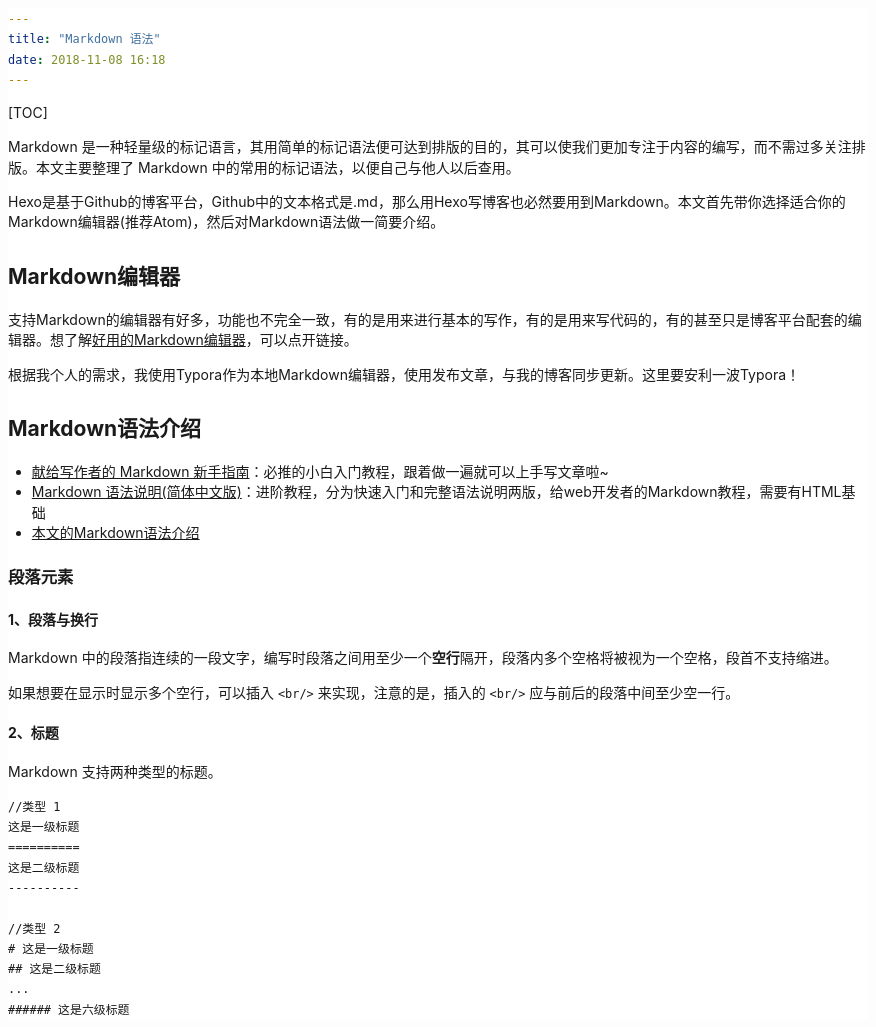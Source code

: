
 ```yaml
---
title: "Markdown 语法"
date: 2018-11-08 16:18
---
```


[TOC]

Markdown 是一种轻量级的标记语言，其用简单的标记语法便可达到排版的目的，其可以使我们更加专注于内容的编写，而不需过多关注排版。本文主要整理了 Markdown 中的常用的标记语法，以便自己与他人以后查用。

Hexo是基于Github的博客平台，Github中的文本格式是.md，那么用Hexo写博客也必然要用到Markdown。本文首先带你选择适合你的Markdown编辑器(推荐Atom)，然后对Markdown语法做一简要介绍。

## Markdown编辑器 ##

支持Markdown的编辑器有好多，功能也不完全一致，有的是用来进行基本的写作，有的是用来写代码的，有的甚至只是博客平台配套的编辑器。想了解[好用的Markdown编辑器](http://www.williamlong.info/archives/4319.html)，可以点开链接。

根据我个人的需求，我使用Typora作为本地Markdown编辑器，使用发布文章，与我的博客同步更新。这里要安利一波Typora！

## Markdown语法介绍 ##

- [献给写作者的 Markdown 新手指南](http://www.jianshu.com/p/q81RER#)：必推的小白入门教程，跟着做一遍就可以上手写文章啦~
- [Markdown 语法说明(简体中文版)](http://wowubuntu.com/markdown/)：进阶教程，分为快速入门和完整语法说明两版，给web开发者的Markdown教程，需要有HTML基础
- [本文的Markdown语法介绍](https://github.com/CompileYouth/front-end-study/blob/master/tool/markdown/Markdown-Learning.md)

### 段落元素 ### 

#### 1、段落与换行 ####

Markdown 中的段落指连续的一段文字，编写时段落之间用至少一个**空行**隔开，段落内多个空格将被视为一个空格，段首不支持缩进。

如果想要在显示时显示多个空行，可以插入 `<br/>` 来实现，注意的是，插入的 `<br/>` 应与前后的段落中间至少空一行。

#### 2、标题 ####

Markdown 支持两种类型的标题。

```
//类型 1
这是一级标题
==========
这是二级标题
----------

//类型 2
# 这是一级标题
## 这是二级标题
...
###### 这是六级标题
```


[Baidu-url]: http://www.baidu.com
[Baidu-url]: http://www.baidu.com "这是提示文字"
[Image-url]: 图片url "这是提示文字"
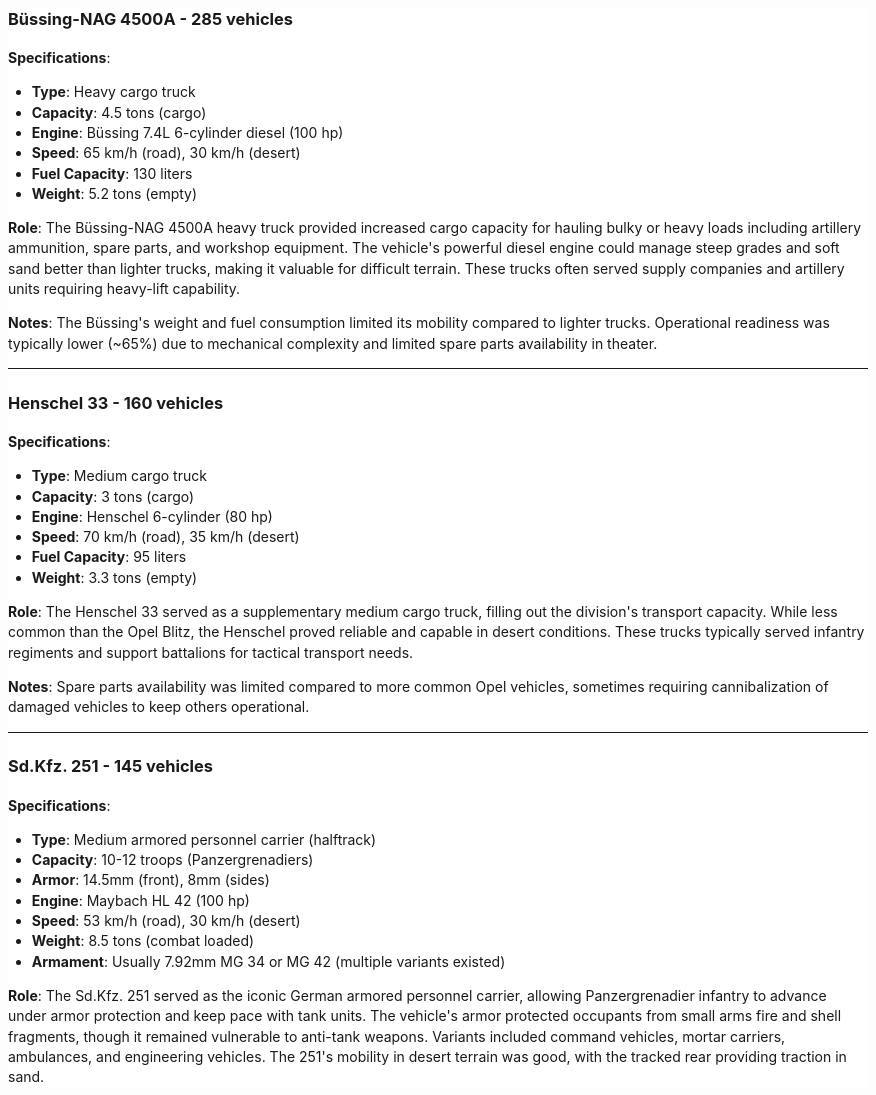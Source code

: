 ### Büssing-NAG 4500A - 285 vehicles

**Specifications**:
- **Type**: Heavy cargo truck
- **Capacity**: 4.5 tons (cargo)
- **Engine**: Büssing 7.4L 6-cylinder diesel (100 hp)
- **Speed**: 65 km/h (road), 30 km/h (desert)
- **Fuel Capacity**: 130 liters
- **Weight**: 5.2 tons (empty)

**Role**: The Büssing-NAG 4500A heavy truck provided increased cargo capacity for hauling bulky or heavy loads including artillery ammunition, spare parts, and workshop equipment. The vehicle's powerful diesel engine could manage steep grades and soft sand better than lighter trucks, making it valuable for difficult terrain. These trucks often served supply companies and artillery units requiring heavy-lift capability.

**Notes**: The Büssing's weight and fuel consumption limited its mobility compared to lighter trucks. Operational readiness was typically lower (~65%) due to mechanical complexity and limited spare parts availability in theater.

---

### Henschel 33 - 160 vehicles

**Specifications**:
- **Type**: Medium cargo truck
- **Capacity**: 3 tons (cargo)
- **Engine**: Henschel 6-cylinder (80 hp)
- **Speed**: 70 km/h (road), 35 km/h (desert)
- **Fuel Capacity**: 95 liters
- **Weight**: 3.3 tons (empty)

**Role**: The Henschel 33 served as a supplementary medium cargo truck, filling out the division's transport capacity. While less common than the Opel Blitz, the Henschel proved reliable and capable in desert conditions. These trucks typically served infantry regiments and support battalions for tactical transport needs.

**Notes**: Spare parts availability was limited compared to more common Opel vehicles, sometimes requiring cannibalization of damaged vehicles to keep others operational.

---

### Sd.Kfz. 251 - 145 vehicles

**Specifications**:
- **Type**: Medium armored personnel carrier (halftrack)
- **Capacity**: 10-12 troops (Panzergrenadiers)
- **Armor**: 14.5mm (front), 8mm (sides)
- **Engine**: Maybach HL 42 (100 hp)
- **Speed**: 53 km/h (road), 30 km/h (desert)
- **Weight**: 8.5 tons (combat loaded)
- **Armament**: Usually 7.92mm MG 34 or MG 42 (multiple variants existed)

**Role**: The Sd.Kfz. 251 served as the iconic German armored personnel carrier, allowing Panzergrenadier infantry to advance under armor protection and keep pace with tank units. The vehicle's armor protected occupants from small arms fire and shell fragments, though it remained vulnerable to anti-tank weapons. Variants included command vehicles, mortar carriers, ambulances, and engineering vehicles. The 251's mobility in desert terrain was good, with the tracked rear providing traction in sand.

▶ [THE PROBLEM]: Task for the records above: copy every line in which the word "diesel" occurs.

▶ [EXERCISE RESPONSE]:
- **Engine**: Büssing 7.4L 6-cylinder diesel (100 hp)
**Role**: The Büssing-NAG 4500A heavy truck provided increased cargo capacity for hauling bulky or heavy loads including artillery ammunition, spare parts, and workshop equipment. The vehicle's powerful diesel engine could manage steep grades and soft sand better than lighter trucks, making it valuable for difficult terrain. These trucks often served supply companies and artillery units requiring heavy-lift capability.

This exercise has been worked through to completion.